Except the war in Vietnam was fundamentally different to that in North Korea. It was a direct outcome of the French colonial war in the early 50s which the US decided to support for semi-absurd reasons ("domino theory").
Geopolitically China was always a much bigger threat to Vietnam than anyone else so had the US made the right choices in the 40s and 50s it would've been easy to turn it into a state which was friendly or at least neutral towards the US (like Yugoslavia for instance).
South Korea is a modern, developed country with a high tech manufacturing economy and a high standard of living. And it only exists today because many countries including the United States defended it from a communist invasion, just as the United States attempted to defend South Vietnam.

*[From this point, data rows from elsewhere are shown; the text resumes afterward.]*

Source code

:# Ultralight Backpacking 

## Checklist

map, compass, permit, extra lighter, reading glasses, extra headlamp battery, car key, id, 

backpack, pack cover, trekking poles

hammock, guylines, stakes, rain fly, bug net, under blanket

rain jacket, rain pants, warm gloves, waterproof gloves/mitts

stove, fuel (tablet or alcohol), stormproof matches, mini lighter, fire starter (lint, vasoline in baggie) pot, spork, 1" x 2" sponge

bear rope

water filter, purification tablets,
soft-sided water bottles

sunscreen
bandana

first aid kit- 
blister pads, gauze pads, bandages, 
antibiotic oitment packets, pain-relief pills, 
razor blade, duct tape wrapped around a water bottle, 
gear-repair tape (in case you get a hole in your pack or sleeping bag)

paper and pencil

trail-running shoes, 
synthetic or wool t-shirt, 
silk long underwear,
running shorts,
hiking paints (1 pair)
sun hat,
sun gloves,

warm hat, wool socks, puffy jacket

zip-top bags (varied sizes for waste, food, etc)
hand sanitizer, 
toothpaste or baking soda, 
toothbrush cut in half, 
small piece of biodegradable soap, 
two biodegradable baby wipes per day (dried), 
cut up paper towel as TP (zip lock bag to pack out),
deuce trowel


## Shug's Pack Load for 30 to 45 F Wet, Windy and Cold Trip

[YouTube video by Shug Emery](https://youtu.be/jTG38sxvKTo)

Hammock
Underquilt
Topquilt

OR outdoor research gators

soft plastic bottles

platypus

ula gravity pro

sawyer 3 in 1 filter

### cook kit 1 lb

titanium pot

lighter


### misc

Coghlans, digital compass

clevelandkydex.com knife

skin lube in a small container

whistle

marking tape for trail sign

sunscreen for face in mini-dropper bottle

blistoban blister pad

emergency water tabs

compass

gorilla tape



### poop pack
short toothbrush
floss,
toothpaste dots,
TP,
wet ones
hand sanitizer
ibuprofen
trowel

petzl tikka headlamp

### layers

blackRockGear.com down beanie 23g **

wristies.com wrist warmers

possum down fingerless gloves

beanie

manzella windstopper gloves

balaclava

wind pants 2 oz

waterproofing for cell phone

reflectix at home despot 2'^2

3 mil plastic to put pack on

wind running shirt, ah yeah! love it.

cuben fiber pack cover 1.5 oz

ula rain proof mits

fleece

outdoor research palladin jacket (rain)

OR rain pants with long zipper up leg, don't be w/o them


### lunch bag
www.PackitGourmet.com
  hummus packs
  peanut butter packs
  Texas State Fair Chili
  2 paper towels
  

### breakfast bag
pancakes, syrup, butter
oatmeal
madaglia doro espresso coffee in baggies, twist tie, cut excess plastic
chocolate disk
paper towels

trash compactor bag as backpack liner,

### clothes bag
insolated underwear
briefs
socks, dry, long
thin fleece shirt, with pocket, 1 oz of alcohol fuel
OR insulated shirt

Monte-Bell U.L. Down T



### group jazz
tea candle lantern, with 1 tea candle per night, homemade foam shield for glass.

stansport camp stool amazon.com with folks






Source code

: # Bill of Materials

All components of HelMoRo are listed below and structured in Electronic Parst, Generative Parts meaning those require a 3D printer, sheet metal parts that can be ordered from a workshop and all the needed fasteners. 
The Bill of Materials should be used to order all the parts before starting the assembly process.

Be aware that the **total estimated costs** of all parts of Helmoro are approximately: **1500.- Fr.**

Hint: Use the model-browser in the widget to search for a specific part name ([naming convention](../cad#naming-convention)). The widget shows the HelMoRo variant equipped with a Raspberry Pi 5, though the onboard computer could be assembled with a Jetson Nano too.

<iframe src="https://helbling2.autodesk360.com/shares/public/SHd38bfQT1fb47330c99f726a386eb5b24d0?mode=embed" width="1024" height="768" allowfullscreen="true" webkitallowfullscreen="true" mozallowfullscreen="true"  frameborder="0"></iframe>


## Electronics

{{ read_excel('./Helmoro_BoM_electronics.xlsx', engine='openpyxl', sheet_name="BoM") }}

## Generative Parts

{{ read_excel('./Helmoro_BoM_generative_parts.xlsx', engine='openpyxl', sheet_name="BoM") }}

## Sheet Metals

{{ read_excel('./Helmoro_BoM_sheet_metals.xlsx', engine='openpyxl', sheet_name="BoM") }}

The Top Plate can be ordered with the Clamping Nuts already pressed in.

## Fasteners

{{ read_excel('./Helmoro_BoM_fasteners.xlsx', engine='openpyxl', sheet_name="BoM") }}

You asked how "killing people on the other side of the world could achieve anything," and clearly South Korea is an example of a successful contrast to North Korea given the same people. If you think North Korea is only where it is because the US bombed them, comrade...
Also, Germany, Japan, Serbian conflicts, etc. You'd have to never have seen a world map to think history never "achieve[d] anything [positive]" from interventions "on the other side of the world."
> If you think North Korea is only where it is because the US bombed them, comrade...
You called? I think it is very relevant, but somehow it never, ever gets brought up that the cartoonishly authoritarian regime was bombed to hell in that war. That Germany lost WWII is certainly relevant to its last 80 year history, for example.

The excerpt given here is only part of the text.